Start of Block

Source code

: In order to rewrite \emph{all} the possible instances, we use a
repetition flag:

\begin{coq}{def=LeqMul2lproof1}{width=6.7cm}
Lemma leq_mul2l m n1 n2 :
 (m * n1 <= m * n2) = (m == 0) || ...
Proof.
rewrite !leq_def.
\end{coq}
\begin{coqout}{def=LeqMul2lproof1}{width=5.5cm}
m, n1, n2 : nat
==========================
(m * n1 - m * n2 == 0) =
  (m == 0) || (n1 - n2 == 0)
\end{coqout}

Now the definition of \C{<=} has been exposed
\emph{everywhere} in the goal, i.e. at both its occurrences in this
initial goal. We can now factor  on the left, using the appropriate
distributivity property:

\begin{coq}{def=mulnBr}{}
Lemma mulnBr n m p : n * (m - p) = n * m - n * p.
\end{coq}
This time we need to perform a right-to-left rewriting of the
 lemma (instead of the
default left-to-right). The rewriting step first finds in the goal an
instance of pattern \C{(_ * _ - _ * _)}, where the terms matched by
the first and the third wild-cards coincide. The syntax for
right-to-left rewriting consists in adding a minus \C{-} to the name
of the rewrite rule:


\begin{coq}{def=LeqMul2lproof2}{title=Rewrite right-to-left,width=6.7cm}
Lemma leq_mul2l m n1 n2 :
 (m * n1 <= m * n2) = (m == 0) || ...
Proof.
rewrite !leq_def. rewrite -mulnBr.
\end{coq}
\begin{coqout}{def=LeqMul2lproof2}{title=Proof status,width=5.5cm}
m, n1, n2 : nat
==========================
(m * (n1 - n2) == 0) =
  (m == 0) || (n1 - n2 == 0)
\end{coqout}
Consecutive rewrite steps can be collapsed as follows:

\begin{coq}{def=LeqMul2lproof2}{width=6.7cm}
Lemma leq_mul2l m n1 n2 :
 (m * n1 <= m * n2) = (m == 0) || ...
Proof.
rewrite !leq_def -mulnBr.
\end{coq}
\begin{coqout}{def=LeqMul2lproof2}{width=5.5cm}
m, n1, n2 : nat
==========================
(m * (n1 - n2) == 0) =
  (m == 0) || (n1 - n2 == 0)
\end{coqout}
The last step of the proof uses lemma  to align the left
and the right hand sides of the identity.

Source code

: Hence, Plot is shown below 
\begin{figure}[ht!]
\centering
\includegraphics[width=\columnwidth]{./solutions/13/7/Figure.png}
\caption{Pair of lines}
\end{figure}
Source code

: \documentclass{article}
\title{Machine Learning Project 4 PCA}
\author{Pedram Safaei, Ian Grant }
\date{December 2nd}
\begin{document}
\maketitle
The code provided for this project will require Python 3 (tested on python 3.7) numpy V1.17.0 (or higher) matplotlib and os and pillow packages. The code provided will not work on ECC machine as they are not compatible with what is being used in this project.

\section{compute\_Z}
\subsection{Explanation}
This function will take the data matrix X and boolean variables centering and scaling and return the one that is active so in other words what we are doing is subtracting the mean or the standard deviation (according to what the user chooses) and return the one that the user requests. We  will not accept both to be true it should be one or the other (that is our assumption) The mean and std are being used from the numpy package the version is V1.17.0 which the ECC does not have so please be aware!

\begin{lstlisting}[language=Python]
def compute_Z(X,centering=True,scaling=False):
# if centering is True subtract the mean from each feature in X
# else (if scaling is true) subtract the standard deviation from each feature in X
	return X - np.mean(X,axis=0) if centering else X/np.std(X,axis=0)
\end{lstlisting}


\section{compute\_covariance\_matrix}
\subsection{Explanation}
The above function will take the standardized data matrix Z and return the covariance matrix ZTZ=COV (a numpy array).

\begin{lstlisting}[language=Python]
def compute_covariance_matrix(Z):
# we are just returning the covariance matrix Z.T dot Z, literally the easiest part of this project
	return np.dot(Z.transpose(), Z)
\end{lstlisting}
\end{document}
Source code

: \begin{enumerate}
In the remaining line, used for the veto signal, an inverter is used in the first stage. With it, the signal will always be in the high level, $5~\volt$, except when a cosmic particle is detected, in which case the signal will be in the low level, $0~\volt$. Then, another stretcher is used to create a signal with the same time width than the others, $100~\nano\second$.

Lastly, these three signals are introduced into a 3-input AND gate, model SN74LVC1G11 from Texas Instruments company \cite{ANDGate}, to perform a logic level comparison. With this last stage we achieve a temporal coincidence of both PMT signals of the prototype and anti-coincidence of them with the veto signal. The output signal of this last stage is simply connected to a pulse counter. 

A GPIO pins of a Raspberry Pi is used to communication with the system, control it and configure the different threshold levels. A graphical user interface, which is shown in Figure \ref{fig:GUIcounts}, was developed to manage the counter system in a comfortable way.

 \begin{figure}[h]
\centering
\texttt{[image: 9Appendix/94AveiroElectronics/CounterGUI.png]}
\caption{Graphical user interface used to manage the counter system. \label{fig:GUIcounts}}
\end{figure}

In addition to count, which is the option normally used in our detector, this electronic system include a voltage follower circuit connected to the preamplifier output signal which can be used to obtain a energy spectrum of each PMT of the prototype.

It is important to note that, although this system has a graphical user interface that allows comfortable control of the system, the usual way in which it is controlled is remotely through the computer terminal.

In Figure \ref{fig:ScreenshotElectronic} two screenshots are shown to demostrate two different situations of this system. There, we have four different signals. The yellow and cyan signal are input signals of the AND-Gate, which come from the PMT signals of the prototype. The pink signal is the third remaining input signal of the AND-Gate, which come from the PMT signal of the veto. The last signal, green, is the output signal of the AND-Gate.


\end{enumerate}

End of Block
Start of Block

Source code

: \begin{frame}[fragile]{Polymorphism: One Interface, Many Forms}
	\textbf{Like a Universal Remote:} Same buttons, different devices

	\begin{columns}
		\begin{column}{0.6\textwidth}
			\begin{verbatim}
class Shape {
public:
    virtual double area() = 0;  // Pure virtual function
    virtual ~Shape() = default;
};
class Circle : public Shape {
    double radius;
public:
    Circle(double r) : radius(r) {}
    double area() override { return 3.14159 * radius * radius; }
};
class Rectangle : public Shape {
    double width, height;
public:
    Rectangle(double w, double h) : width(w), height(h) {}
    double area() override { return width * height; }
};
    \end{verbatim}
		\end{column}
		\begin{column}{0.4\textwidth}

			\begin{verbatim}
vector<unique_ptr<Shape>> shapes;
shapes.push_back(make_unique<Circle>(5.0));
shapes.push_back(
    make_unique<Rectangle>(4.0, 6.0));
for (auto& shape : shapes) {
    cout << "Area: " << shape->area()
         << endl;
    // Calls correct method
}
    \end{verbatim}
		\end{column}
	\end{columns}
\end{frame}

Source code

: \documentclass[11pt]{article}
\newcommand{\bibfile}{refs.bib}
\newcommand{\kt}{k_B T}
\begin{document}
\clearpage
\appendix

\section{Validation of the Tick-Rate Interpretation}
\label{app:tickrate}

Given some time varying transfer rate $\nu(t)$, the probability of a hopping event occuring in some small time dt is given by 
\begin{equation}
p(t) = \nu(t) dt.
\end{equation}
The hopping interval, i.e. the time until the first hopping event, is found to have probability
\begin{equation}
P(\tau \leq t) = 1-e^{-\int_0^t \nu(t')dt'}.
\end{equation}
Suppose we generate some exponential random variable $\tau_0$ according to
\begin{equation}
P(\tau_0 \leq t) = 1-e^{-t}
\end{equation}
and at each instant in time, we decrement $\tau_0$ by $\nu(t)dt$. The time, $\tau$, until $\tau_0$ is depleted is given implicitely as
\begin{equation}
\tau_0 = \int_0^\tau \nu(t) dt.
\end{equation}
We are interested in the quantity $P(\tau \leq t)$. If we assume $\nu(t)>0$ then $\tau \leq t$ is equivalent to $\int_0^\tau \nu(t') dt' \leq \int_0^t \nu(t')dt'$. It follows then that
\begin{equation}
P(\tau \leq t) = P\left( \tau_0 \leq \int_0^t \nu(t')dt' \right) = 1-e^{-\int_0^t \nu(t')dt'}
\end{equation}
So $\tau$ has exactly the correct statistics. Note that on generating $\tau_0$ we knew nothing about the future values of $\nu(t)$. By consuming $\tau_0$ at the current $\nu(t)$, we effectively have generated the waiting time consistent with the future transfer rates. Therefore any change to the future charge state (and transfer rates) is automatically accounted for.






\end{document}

End of Block
Start of Block

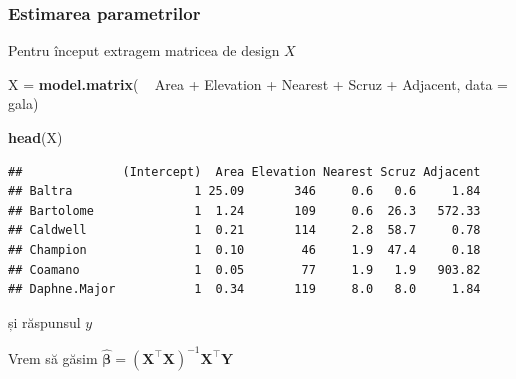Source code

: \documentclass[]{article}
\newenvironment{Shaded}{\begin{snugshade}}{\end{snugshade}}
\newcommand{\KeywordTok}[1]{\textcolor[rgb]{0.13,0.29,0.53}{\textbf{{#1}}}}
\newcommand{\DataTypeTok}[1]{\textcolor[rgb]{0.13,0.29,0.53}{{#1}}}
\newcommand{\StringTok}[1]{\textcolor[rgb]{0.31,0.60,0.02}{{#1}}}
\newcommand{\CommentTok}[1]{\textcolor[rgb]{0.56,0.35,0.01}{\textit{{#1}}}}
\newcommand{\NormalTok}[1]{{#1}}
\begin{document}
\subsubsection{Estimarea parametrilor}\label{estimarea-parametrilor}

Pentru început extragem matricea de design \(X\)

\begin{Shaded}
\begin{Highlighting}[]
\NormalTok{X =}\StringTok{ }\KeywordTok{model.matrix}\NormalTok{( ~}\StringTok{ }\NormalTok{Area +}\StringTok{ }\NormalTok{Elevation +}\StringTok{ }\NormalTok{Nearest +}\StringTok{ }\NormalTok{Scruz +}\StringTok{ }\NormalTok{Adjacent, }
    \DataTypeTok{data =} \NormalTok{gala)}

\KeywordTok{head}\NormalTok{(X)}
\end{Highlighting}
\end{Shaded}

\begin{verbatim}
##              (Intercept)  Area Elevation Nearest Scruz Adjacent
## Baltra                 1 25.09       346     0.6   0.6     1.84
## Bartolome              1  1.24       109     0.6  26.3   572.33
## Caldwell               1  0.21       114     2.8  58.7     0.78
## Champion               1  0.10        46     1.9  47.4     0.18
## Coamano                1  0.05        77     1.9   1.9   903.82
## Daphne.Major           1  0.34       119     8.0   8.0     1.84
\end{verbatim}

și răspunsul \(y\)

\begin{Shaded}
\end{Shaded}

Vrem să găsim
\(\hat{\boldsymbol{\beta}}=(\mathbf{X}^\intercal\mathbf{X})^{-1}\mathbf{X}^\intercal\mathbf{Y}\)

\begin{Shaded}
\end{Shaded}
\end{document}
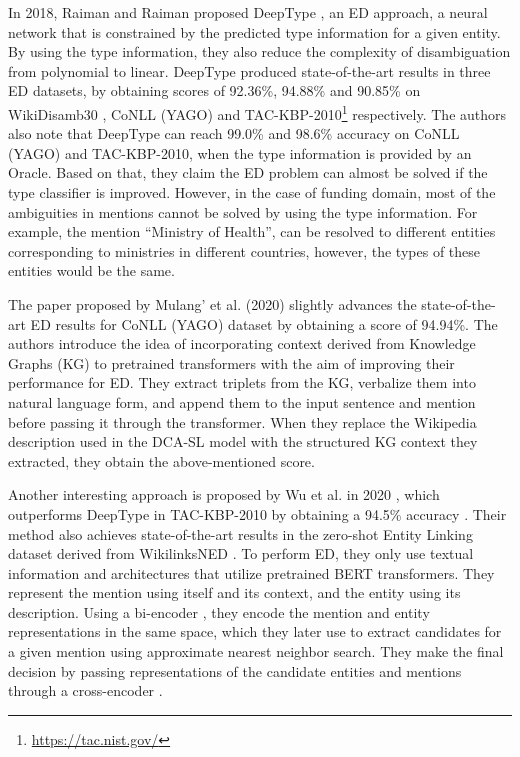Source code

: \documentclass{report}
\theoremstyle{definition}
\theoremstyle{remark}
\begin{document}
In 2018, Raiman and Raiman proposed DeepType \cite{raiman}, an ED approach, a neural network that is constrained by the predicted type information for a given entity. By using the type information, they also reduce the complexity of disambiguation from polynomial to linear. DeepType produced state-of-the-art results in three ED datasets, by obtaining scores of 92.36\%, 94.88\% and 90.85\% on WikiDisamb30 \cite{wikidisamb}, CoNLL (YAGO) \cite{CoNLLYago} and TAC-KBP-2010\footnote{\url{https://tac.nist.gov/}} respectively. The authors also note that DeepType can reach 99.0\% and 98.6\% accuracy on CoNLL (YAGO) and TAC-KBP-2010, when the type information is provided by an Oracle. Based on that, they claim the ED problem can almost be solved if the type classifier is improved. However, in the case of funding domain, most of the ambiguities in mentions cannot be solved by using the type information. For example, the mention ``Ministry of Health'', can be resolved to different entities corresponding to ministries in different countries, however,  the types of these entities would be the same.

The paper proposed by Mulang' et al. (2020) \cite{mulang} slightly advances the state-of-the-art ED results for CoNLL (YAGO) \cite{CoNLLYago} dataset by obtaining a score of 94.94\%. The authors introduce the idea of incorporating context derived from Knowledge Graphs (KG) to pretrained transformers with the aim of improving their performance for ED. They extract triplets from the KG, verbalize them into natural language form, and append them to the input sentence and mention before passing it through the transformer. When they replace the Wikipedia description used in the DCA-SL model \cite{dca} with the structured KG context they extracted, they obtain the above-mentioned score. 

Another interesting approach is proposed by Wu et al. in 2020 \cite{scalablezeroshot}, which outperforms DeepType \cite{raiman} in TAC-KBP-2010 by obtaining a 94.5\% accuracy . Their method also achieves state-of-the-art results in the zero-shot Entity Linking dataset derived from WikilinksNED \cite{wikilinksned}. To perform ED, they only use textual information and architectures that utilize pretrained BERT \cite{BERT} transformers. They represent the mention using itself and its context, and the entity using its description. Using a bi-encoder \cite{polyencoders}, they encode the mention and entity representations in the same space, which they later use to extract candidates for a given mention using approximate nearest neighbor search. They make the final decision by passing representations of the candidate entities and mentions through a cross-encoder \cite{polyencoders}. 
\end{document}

End of Block

WHAT TO DO :: What belongs in the answer is each line from the listing above that contains "documentclass".

EXERCISE RESPONSE ::
: \documentclass{article}
: \documentclass[11pt]{article}
: \documentclass[]{article}
: \documentclass{report}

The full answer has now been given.